*Problem requirements*
Check each line below for "refreshToken" and report how many have it, nothing else.
Listed records below:
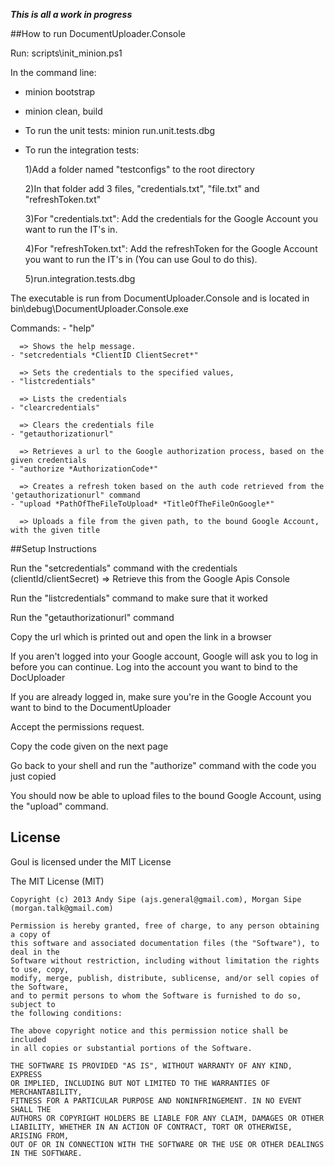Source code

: ***This is all a work in progress***

##How to run DocumentUploader.Console
  
  Run: scripts\init_minion.ps1
  
  In the command line: 
  
  - minion bootstrap
  - minion clean, build
  
  - To run the unit tests: minion run.unit.tests.dbg
  
  - To run the integration tests:
  
      1)Add a folder named "testconfigs" to the root directory

      2)In that folder add 3 files, "credentials.txt", "file.txt" and "refreshToken.txt"
      
      3)For "credentials.txt": Add the credentials for the Google Account you want to run the IT's in.
      
      4)For "refreshToken.txt": Add the refreshToken for the Google Account you want to run the IT's in (You can use Goul to do this).
  
      5)run.integration.tests.dbg
      
  The executable is run from DocumentUploader.Console and is located in bin\debug\DocumentUploader.Console.exe
  
  Commands:
    - "help"   
    
      => Shows the help message.
    - "setcredentials *ClientID ClientSecret*" 
    
      => Sets the credentials to the specified values, 
    - "listcredentials" 
    
      => Lists the credentials
    - "clearcredentials" 
    
      => Clears the credentials file
    - "getauthorizationurl" 
      
      => Retrieves a url to the Google authorization process, based on the given credentials
    - "authorize *AuthorizationCode*" 
      
      => Creates a refresh token based on the auth code retrieved from the 'getauthorizationurl" command
    - "upload *PathOfTheFileToUpload* *TitleOfTheFileOnGoogle*" 
      
      => Uploads a file from the given path, to the bound Google Account, with the given title
    
##Setup Instructions

Run the "setcredentials" command with the credentials (clientId/clientSecret) => Retrieve this from the Google Apis Console

Run the "listcredentials" command to make sure that it worked

Run the "getauthorizationurl" command 

Copy the url which is printed out and open the link in a browser

If you aren't logged into your Google account, Google will ask you to log in before you can continue. Log into the account you want to bind to the DocUploader

If you are already logged in, make sure you're in the Google Account you want to bind to the DocumentUploader

Accept the permissions request.

Copy the code given on the next page

Go back to your shell and run the "authorize" command with the code you just copied

You should now be able to upload files to the bound Google Account, using the "upload" command.

  


License
---

Goul is licensed under the MIT License

The MIT License (MIT)

    Copyright (c) 2013 Andy Sipe (ajs.general@gmail.com), Morgan Sipe (morgan.talk@gmail.com)

    Permission is hereby granted, free of charge, to any person obtaining a copy of 
    this software and associated documentation files (the "Software"), to deal in the 
    Software without restriction, including without limitation the rights to use, copy, 
    modify, merge, publish, distribute, sublicense, and/or sell copies of the Software, 
    and to permit persons to whom the Software is furnished to do so, subject to 
    the following conditions:
  
    The above copyright notice and this permission notice shall be included 
    in all copies or substantial portions of the Software.

    THE SOFTWARE IS PROVIDED "AS IS", WITHOUT WARRANTY OF ANY KIND, EXPRESS 
    OR IMPLIED, INCLUDING BUT NOT LIMITED TO THE WARRANTIES OF MERCHANTABILITY, 
    FITNESS FOR A PARTICULAR PURPOSE AND NONINFRINGEMENT. IN NO EVENT SHALL THE 
    AUTHORS OR COPYRIGHT HOLDERS BE LIABLE FOR ANY CLAIM, DAMAGES OR OTHER 
    LIABILITY, WHETHER IN AN ACTION OF CONTRACT, TORT OR OTHERWISE, ARISING FROM, 
    OUT OF OR IN CONNECTION WITH THE SOFTWARE OR THE USE OR OTHER DEALINGS IN THE SOFTWARE.
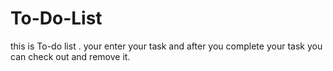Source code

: # To-Do-List
this is To-do list . your enter your task and after you complete your task you can check out and remove it.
End of Listed records.
*Answer section*
2